_ASSIGNED TASK_: Print the data below exactly, but only the lines from the one containing "attribute to process." down to the one containing "skip, relevant for array types.", inclusive.

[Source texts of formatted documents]
- - - - -

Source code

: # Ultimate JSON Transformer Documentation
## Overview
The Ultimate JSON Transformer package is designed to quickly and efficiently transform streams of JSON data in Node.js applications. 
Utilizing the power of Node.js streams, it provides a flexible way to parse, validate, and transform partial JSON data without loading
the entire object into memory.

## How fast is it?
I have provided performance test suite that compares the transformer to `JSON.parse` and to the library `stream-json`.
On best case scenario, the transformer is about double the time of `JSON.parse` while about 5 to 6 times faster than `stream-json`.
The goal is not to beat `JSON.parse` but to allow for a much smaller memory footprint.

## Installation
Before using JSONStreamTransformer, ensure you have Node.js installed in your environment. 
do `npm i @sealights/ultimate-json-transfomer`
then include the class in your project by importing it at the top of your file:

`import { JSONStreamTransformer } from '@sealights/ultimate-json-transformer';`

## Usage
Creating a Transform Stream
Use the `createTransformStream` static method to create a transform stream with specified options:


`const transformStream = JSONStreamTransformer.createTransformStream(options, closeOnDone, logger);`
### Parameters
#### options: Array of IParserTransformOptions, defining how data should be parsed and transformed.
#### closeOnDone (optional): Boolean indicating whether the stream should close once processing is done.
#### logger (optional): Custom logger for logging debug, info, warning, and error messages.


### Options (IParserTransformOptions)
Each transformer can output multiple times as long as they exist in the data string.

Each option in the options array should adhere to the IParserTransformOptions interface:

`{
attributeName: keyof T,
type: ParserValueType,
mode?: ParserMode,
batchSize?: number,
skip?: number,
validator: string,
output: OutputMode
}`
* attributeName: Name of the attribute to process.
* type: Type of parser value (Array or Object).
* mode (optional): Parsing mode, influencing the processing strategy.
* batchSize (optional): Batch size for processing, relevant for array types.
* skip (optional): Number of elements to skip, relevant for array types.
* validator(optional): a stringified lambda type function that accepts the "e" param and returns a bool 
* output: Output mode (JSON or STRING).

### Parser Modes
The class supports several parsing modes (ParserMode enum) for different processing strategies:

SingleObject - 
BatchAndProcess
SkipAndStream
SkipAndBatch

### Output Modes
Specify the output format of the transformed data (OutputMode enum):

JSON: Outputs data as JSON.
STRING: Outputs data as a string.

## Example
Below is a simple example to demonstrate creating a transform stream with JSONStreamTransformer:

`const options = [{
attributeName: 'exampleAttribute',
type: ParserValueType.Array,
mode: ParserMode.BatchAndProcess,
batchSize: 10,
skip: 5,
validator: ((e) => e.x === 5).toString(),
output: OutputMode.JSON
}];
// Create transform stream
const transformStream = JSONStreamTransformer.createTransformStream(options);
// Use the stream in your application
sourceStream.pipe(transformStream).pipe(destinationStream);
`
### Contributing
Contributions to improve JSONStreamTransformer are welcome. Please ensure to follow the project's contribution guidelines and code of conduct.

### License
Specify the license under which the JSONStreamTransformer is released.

- - - - -

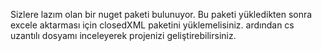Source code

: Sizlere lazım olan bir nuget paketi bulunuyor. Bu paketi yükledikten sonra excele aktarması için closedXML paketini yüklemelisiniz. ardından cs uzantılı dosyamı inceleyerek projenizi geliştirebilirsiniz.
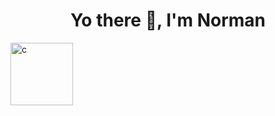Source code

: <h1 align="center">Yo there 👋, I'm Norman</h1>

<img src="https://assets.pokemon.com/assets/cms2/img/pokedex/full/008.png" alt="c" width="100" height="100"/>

- - - - -

_SOLUTION TO THE PROBLEM_:
* attributeName: Name of the attribute to process.
* type: Type of parser value (Array or Object).
* mode (optional): Parsing mode, influencing the processing strategy.
* batchSize (optional): Batch size for processing, relevant for array types.
* skip (optional): Number of elements to skip, relevant for array types.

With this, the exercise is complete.